» TASK MATERIAL
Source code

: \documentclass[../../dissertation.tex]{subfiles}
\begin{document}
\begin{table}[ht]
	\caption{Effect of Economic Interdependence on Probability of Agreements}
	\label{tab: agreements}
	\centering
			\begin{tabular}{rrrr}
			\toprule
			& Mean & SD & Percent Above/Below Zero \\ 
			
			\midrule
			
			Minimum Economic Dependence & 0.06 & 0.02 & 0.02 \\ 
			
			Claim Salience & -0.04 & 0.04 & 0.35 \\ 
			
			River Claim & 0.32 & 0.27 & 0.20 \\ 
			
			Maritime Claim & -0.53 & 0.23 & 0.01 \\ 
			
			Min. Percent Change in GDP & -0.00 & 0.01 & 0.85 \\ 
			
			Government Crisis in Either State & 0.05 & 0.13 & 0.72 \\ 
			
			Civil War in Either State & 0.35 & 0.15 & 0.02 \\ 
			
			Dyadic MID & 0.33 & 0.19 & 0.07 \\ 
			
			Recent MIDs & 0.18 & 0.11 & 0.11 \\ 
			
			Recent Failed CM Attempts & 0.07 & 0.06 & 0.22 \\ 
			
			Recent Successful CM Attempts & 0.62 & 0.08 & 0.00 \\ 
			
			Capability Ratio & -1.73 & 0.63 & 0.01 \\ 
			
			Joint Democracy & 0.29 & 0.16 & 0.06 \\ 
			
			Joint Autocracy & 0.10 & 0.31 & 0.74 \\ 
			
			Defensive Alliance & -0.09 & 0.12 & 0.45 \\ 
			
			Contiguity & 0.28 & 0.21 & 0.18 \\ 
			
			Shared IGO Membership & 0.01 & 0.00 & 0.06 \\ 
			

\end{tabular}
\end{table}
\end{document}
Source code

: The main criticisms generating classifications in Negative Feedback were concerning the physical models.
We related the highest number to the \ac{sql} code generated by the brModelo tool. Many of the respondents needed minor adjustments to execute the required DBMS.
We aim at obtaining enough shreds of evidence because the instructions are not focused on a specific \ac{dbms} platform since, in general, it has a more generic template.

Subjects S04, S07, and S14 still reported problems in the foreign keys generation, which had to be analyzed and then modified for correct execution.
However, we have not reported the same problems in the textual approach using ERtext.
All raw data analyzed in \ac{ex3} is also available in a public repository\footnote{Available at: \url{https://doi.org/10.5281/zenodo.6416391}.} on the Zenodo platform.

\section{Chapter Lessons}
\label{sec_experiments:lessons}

» EXERCISE
Write the records out once more. Each line must match.

» EXERCISE RESULT
Source code

: \documentclass[../../dissertation.tex]{subfiles}
\begin{document}
\begin{table}[ht]
	\caption{Effect of Economic Interdependence on Probability of Agreements}
	\label{tab: agreements}
	\centering
			\begin{tabular}{rrrr}
			\toprule
			& Mean & SD & Percent Above/Below Zero \\ 
			
			\midrule
			
			Minimum Economic Dependence & 0.06 & 0.02 & 0.02 \\ 
			
			Claim Salience & -0.04 & 0.04 & 0.35 \\ 
			
			River Claim & 0.32 & 0.27 & 0.20 \\ 
			
			Maritime Claim & -0.53 & 0.23 & 0.01 \\ 
			
			Min. Percent Change in GDP & -0.00 & 0.01 & 0.85 \\ 
			
			Government Crisis in Either State & 0.05 & 0.13 & 0.72 \\ 
			
			Civil War in Either State & 0.35 & 0.15 & 0.02 \\ 
			
			Dyadic MID & 0.33 & 0.19 & 0.07 \\ 
			
			Recent MIDs & 0.18 & 0.11 & 0.11 \\ 
			
			Recent Failed CM Attempts & 0.07 & 0.06 & 0.22 \\ 
			
			Recent Successful CM Attempts & 0.62 & 0.08 & 0.00 \\ 
			
			Capability Ratio & -1.73 & 0.63 & 0.01 \\ 
			
			Joint Democracy & 0.29 & 0.16 & 0.06 \\ 
			
			Joint Autocracy & 0.10 & 0.31 & 0.74 \\ 
			
			Defensive Alliance & -0.09 & 0.12 & 0.45 \\ 
			
			Contiguity & 0.28 & 0.21 & 0.18 \\ 
			
			Shared IGO Membership & 0.01 & 0.00 & 0.06 \\ 
			

\end{tabular}
\end{table}
\end{document}
Source code

: The main criticisms generating classifications in Negative Feedback were concerning the physical models.
We related the highest number to the \ac{sql} code generated by the brModelo tool. Many of the respondents needed minor adjustments to execute the required DBMS.
We aim at obtaining enough shreds of evidence because the instructions are not focused on a specific \ac{dbms} platform since, in general, it has a more generic template.

Subjects S04, S07, and S14 still reported problems in the foreign keys generation, which had to be analyzed and then modified for correct execution.
However, we have not reported the same problems in the textual approach using ERtext.
All raw data analyzed in \ac{ex3} is also available in a public repository\footnote{Available at: \url{https://doi.org/10.5281/zenodo.6416391}.} on the Zenodo platform.

\section{Chapter Lessons}
\label{sec_experiments:lessons}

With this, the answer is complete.